War and Civil Liberties

CONTENTS OF CURRICULUM UNIT 05.03.06

  1. Unit Guide
  1. Introduction
  2. Overview
  3. Content
  4. Fire Worship/Ceremony
  5. Strategies
  6. Lesson Plans w/Standards
  7. Bibliography

Biblioclasm: The Organized Destruction of Books

Jayme H. Hicks

Published September 2005

Tools for this Unit:

Strategies

It is important for my students to connect actively with any text they are reading. Graphic Organizers are a readily available resource. I rarely use a generic organizer. I am not philosophically opposed to them; I just think that using MS Publisher makes the interaction more personal to my class and the specific text which will make the organizer more memorable.

I am fortunate to have an administration that, like me, believes that students must be able to mark all over a text. Therefore, I get an enormous amount of consumable material. Every thing we read will have some sort of graphic organizer to help make the connections and the students will respond to most texts in writing, either formal or informal.
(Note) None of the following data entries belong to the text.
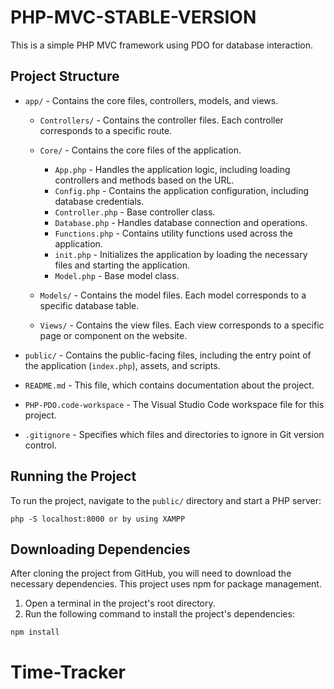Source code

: # PHP-MVC-STABLE-VERSION

This is a simple PHP MVC framework using PDO for database interaction.

## Project Structure

- `app/` - Contains the core files, controllers, models, and views.

    - `Controllers/` - Contains the controller files. Each controller corresponds to a specific route.

    - `Core/` - Contains the core files of the application.

        - `App.php` - Handles the application logic, including loading controllers and methods based on the URL.
        - `Config.php` - Contains the application configuration, including database credentials.
        - `Controller.php` - Base controller class.
        - `Database.php` - Handles database connection and operations.
        - `Functions.php` - Contains utility functions used across the application.
        - `init.php` - Initializes the application by loading the necessary files and starting the application.
        - `Model.php` - Base model class.

    - `Models/` - Contains the model files. Each model corresponds to a specific database table.

    - `Views/` - Contains the view files. Each view corresponds to a specific page or component on the website.

- `public/` - Contains the public-facing files, including the entry point of the application (`index.php`), assets, and scripts.

- `README.md` - This file, which contains documentation about the project.

- `PHP-PDO.code-workspace` - The Visual Studio Code workspace file for this project.

- `.gitignore` - Specifies which files and directories to ignore in Git version control.

## Running the Project

To run the project, navigate to the `public/` directory and start a PHP server:


`php -S localhost:8000 or by using XAMPP`

## Downloading Dependencies

After cloning the project from GitHub, you will need to download the necessary dependencies. This project uses npm for package management.

1. Open a terminal in the project's root directory.
2. Run the following command to install the project's dependencies:

`npm install`
# Time-Tracker
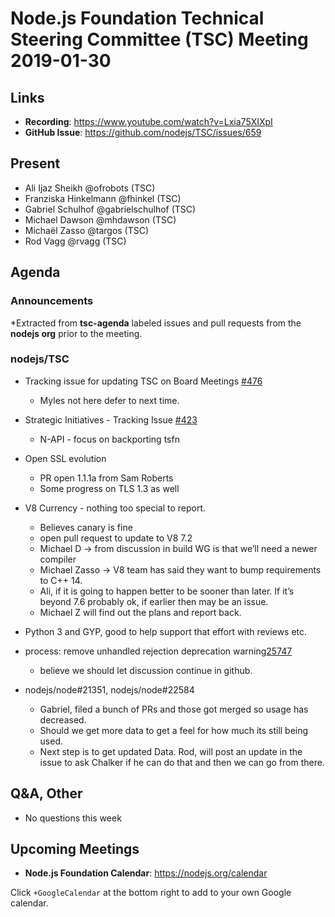 # Node.js Foundation Technical Steering Committee (TSC) Meeting 2019-01-30

## Links

* **Recording**:  https://www.youtube.com/watch?v=Lxia75XIXpI
* **GitHub Issue**: https://github.com/nodejs/TSC/issues/659

## Present
* Ali Ijaz Sheikh @ofrobots (TSC)
* Franziska Hinkelmann @fhinkel (TSC)
* Gabriel Schulhof @gabrielschulhof (TSC)
* Michael Dawson @mhdawson (TSC)
* Michaël Zasso @targos (TSC)
* Rod Vagg @rvagg (TSC)

## Agenda

### Announcements

*Extracted from **tsc-agenda** labeled issues and pull requests from the **nodejs org** prior to the meeting.

### nodejs/TSC

* Tracking issue for updating TSC on Board Meetings [#476](https://github.com/nodejs/TSC/issues/476)
  * Myles not here defer to next time.
* Strategic Initiatives - Tracking Issue [#423](https://github.com/nodejs/TSC/issues/423)
  * N-API - focus on backporting tsfn
* Open SSL evolution
  * PR open 1.1.1a from Sam Roberts
  * Some progress on TLS 1.3 as well
* V8 Currency - nothing too special to report.
  * Believes canary is fine
  * open pull request to update to V8 7.2
  * Michael D -> from discussion in build WG is that we’ll need a newer compiler
  * Michael Zasso -> V8 team has said they want to bump requirements to
    C++ 14.
  * Ali, if it is going to happen better to be sooner than later. If it’s beyond 7.6
    probably ok, if earlier then may be an issue.
  * Michael Z will find out the plans and report back.
* Python 3 and GYP, good to help support that effort with reviews etc.

* process: remove unhandled rejection deprecation warning[25747](https://github.com/nodejs/node/pull/25747)
  * believe we should let discussion continue in github.

* nodejs/node#21351,  nodejs/node#22584
  * Gabriel, filed a bunch of PRs and those got merged so usage has
    decreased.
  * Should we get more data to get a feel for how much its still being
    used.
  * Next step is to get updated Data. Rod, will post an update in the
    issue to ask Chalker if he can do that and then we can go
    from there.

## Q&A, Other

* No questions this week

## Upcoming Meetings

* **Node.js Foundation Calendar**: https://nodejs.org/calendar

Click `+GoogleCalendar` at the bottom right to add to your own Google calendar.
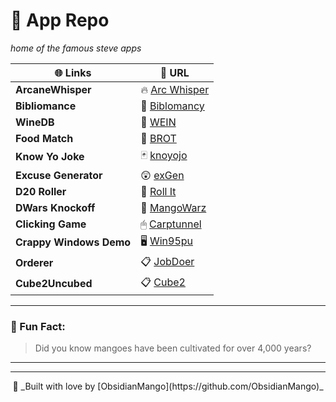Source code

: # 📱 **App Repo**  
_home of the famous steve apps_

| 🌐 **Links**           | 🔗 **URL**                              |
|------------------------|-----------------------------------------|
| **ArcaneWhisper**      |🔥 [Arc Whisper](https://obsidianmango.github.io/springboard/arcanewhisper.html) |
| **Bibliomance**       | 📖     [Biblomancy](https://obsidianmango.github.io/ObsidianMango/biblioma.html)    | 
| **WineDB**           | 🍷     [WEIN](https://obsidianmango.github.io/ObsidianMango/wine.html)| 
| **Food Match**       | 🥖     [BROT](https://obsidianmango.github.io/ObsidianMango/food.html)    | 
| **Know Yo Joke**     | 🃏     [knoyojo](https://obsidianmango.github.io/ObsidianMango/comedy.html)   | 
| **Excuse Generator** | 😲     [exGen](https://obsidianmango.github.io/ObsidianMango/xcuse.html)   | 
| **D20 Roller**       | 🎲     [Roll It](https://obsidianmango.github.io/ObsidianMango/d20.html)        | 
| **DWars Knockoff**   | 🥭     [MangoWarz](https://obsidianmango.github.io/ObsidianMango/mangowarz.html)| 
| **Clicking Game**   | 🖱     [Carptunnel](https://obsidianmango.github.io/ObsidianMango/clickgame.html)| 
| **Crappy Windows Demo**   |      🖥 [Win95pu](https://obsidianmango.github.io/ObsidianMango/windex.html)| 
| **Orderer**   | 📋     [JobDoer](https://obsidianmango.github.io/ObsidianMango/orderer.html)|  
| **Cube2Uncubed**   | 📋     [Cube2](https://obsidianmango.github.io/ObsidianMango/cube2uncubed.html)|  
---

### 🦖 Fun Fact:

> Did you know mangoes have been cultivated for over 4,000 years?

---

---

<div align="center">
🚀 _Built with love by [ObsidianMango](https://github.com/ObsidianMango)_  
</div>

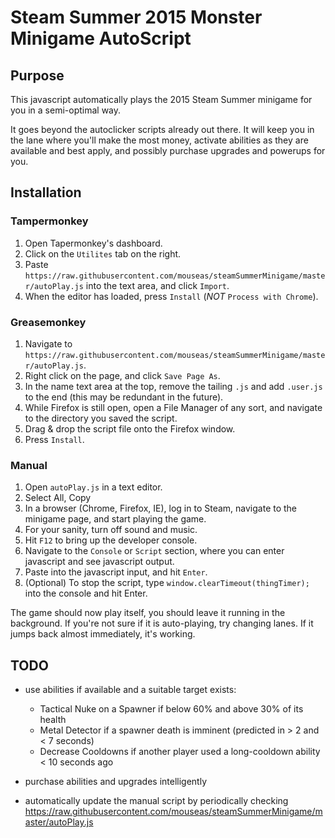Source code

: # Steam Summer 2015 Monster Minigame AutoScript #

## Purpose ##

This javascript automatically plays the 2015 Steam Summer minigame for you in a semi-optimal way.

It goes beyond the autoclicker scripts already out there. It will keep you in the lane where you'll make the most money, activate abilities as they are available and best apply, and possibly purchase upgrades and
powerups for you.

## Installation ##

### Tampermonkey ###

1. Open Tapermonkey's dashboard.
2. Click on the `Utilites` tab on the right.
3. Paste `https://raw.githubusercontent.com/mouseas/steamSummerMinigame/master/autoPlay.js` into the text area, and click `Import`.
4. When the editor has loaded, press `Install` (*NOT* `Process with Chrome`).

### Greasemonkey ###

1. Navigate to `https://raw.githubusercontent.com/mouseas/steamSummerMinigame/master/autoPlay.js`.
2. Right click on the page, and click `Save Page As`.
3. In the name text area at the top, remove the tailing `.js` and add `.user.js` to the end (this may be redundant in the future).
4. While Firefox is still open, open a File Manager of any sort, and navigate to the directory you saved the script.
5. Drag & drop the script file onto the Firefox window.
6. Press `Install`.

### Manual ###

1. Open `autoPlay.js` in a text editor.
2. Select All, Copy
3. In a browser (Chrome, Firefox, IE), log in to Steam, navigate to the minigame page, and start playing the game.
4. For your sanity, turn off sound and music.
5. Hit `F12` to bring up the developer console.
6. Navigate to the `Console` or `Script` section, where you can enter javascript and see javascript output.
7. Paste into the javascript input, and hit `Enter`.
8. (Optional) To stop the script, type `window.clearTimeout(thingTimer);` into the console and hit Enter.

The game should now play itself, you should leave it running in the background. If you're not sure if it
is auto-playing, try changing lanes. If it jumps back almost immediately, it's working.

## TODO ##

- use abilities if available and a suitable target exists:
	 - Tactical Nuke on a Spawner if below 60% and above 30% of its health
	 - Metal Detector if a spawner death is imminent (predicted in > 2 and < 7 seconds)
	 - Decrease Cooldowns if another player used a long-cooldown ability < 10 seconds ago
	
- purchase abilities and upgrades intelligently
- automatically update the manual script by periodically checking https://raw.githubusercontent.com/mouseas/steamSummerMinigame/master/autoPlay.js
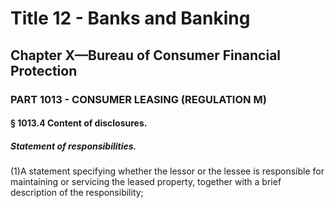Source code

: 
# Title 12 - Banks and Banking
## Chapter X—Bureau of Consumer Financial Protection
### PART 1013 - CONSUMER LEASING (REGULATION M)
#### § 1013.4 Content of disclosures.
##### Statement of responsibilities.

(1)A statement specifying whether the lessor or the lessee is responsible for maintaining or servicing the leased property, together with a brief description of the responsibility;
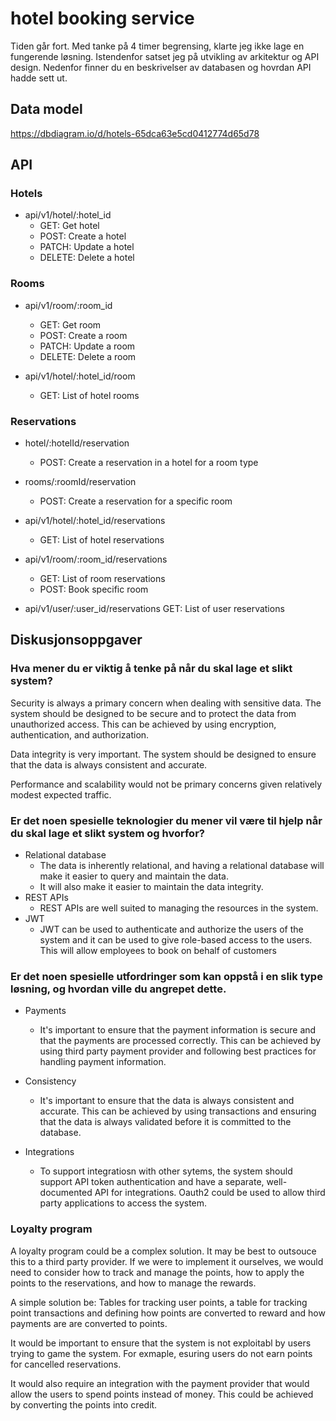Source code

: # hotel booking service
Tiden går fort. Med tanke på 4 timer begrensing, klarte jeg ikke lage en fungerende løsning. Istendenfor satset jeg på utvikling av arkitektur og API design. Nedenfor finner du en beskrivelser av databasen og hovrdan API hadde sett ut.

## Data model
https://dbdiagram.io/d/hotels-65dca63e5cd0412774d65d78

## API

### Hotels
- api/v1/hotel/:hotel_id
  - GET: Get hotel
  - POST: Create a hotel
  - PATCH: Update a hotel
  - DELETE: Delete a hotel

### Rooms
- api/v1/room/:room_id
  - GET: Get room
  - POST: Create a room
  - PATCH: Update a room
  - DELETE: Delete a room

- api/v1/hotel/:hotel_id/room
  - GET: List of hotel rooms

### Reservations
- hotel/:hotelId/reservation
  - POST: Create a reservation in a hotel for a room type
- rooms/:roomId/reservation
  - POST: Create a reservation for a specific room

- api/v1/hotel/:hotel_id/reservations
  - GET: List of hotel reservations

- api/v1/room/:room_id/reservations
  - GET: List of room reservations
  - POST: Book specific room

- api/v1/user/:user_id/reservations
    GET: List of user reservations


##  Diskusjonsoppgaver
### Hva mener du er viktig å tenke på når du skal lage et slikt system?
Security is always a primary concern when dealing with sensitive data. The system should be designed to be secure and to protect the data from unauthorized access. This can be achieved by using encryption, authentication, and authorization.

Data integrity is very important. The system should be designed to ensure that the data is always consistent and accurate.

Performance and scalability would not be primary concerns given relatively modest expected traffic.

### Er det noen spesielle teknologier du mener vil være til hjelp når du skal lage et slikt system og hvorfor?
- Relational database
  - The data is inherently relational, and having a relational database will make it easier to query and maintain the data.
  - It will also make it easier to maintain the data integrity.
- REST APIs
  - REST APIs are well suited to managing the resources in the system.
- JWT
  - JWT can be used to authenticate and authorize the users of the system and it can be used to give role-based access to the users. This will allow employees to book on behalf of customers


### Er det noen spesielle utfordringer som kan oppstå i en slik type løsning, og hvordan ville du angrepet dette.
- Payments
  - It's important to ensure that the payment information is secure and that the payments are processed correctly. This can be achieved by using third party payment provider and following best practices for handling payment information.

- Consistency
  - It's important to ensure that the data is always consistent and accurate. This can be achieved by using transactions and ensuring that the data is always validated before it is committed to the database.

- Integrations
  - To support integratiosn with other sytems, the system should support API token authentication and have a separate, well-documented API for integrations. Oauth2 could be used to allow third party applications to access the system.

### Loyalty program
A loyalty program could be a complex solution. It may be best to outsouce this to a third party provider. If we were to implement it ourselves, we would need to consider how to track and manage the points, how to apply the points to the reservations, and how to manage the rewards. 

A simple solution be:
Tables for tracking user points, a table for tracking point transactions and defining how points are converted to reward and how payments are are converted to points. 

It would be important to ensure that the system is not exploitabl by users trying to game the system. For exmaple, esuring users do not earn points for cancelled reservations.

It would also require an integration with the payment provider that would allow the users to spend points instead of money. This could be achieved by converting the points into credit.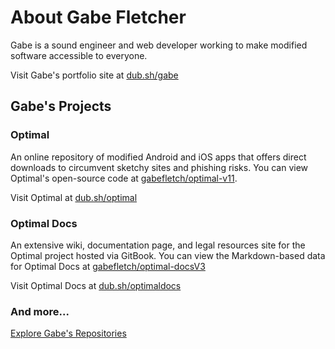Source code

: # About Gabe Fletcher
Gabe is a sound engineer and web developer working to make modified software accessible to everyone.

Visit Gabe's portfolio site at [dub.sh/gabe](https://dub.sh/gabe)
## Gabe's Projects
### Optimal
An online repository of modified Android and iOS apps that offers direct downloads to circumvent sketchy sites and phishing risks. You can view Optimal's open-source code at [gabefletch/optimal-v11](https://github.com/gabefletch/optimal-v11).

Visit Optimal at [dub.sh/optimal](https://dub.sh/optimal)
### Optimal Docs
An extensive wiki, documentation page, and legal resources site for the Optimal project hosted via GitBook. You can view the Markdown-based data for Optimal Docs at [gabefletch/optimal-docsV3](https://github.com/gabefletch/optimal-docsV3)

Visit Optimal Docs at [dub.sh/optimaldocs](https://dub.sh/optimaldocs) 
### And more...
[Explore Gabe's Repositories](https://github.com/gabefletch?tab=repositories)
Although tempted and sometimes pressured, I do not teach our state assessment test skills in isolation. I begin simply with pre-viewing a text. Then the students mark those texts up, beginning with 'the who and the what' of each paragraph.

Chris Tovani's I Read it but I Don't Get It (2000) is a great source for reading strategies for the lower level reader. Technically, these readers do not 'listen' to their voice in their heads as they are reading. Their eyes are going over the words; they are reading the words but sadly are unable to tell you what they just read. These students believe that when the voice in their head says, "What the…?" and worse, they should just skip over a word with which they are unfamiliar. They are quite comfortable at this point professing loudly that they did read it but just don't get it. When asked what specifically he/she did not get, the reply inevitably is 'all of it." It is important to train my students to listen to the questions they have in their heads as they are reading and honor them. These thoughts do not mean they are stupid; they mean they are thinking. Students will not have to use a Reader Response sheet for the rest of their lives. With practice it will come naturally.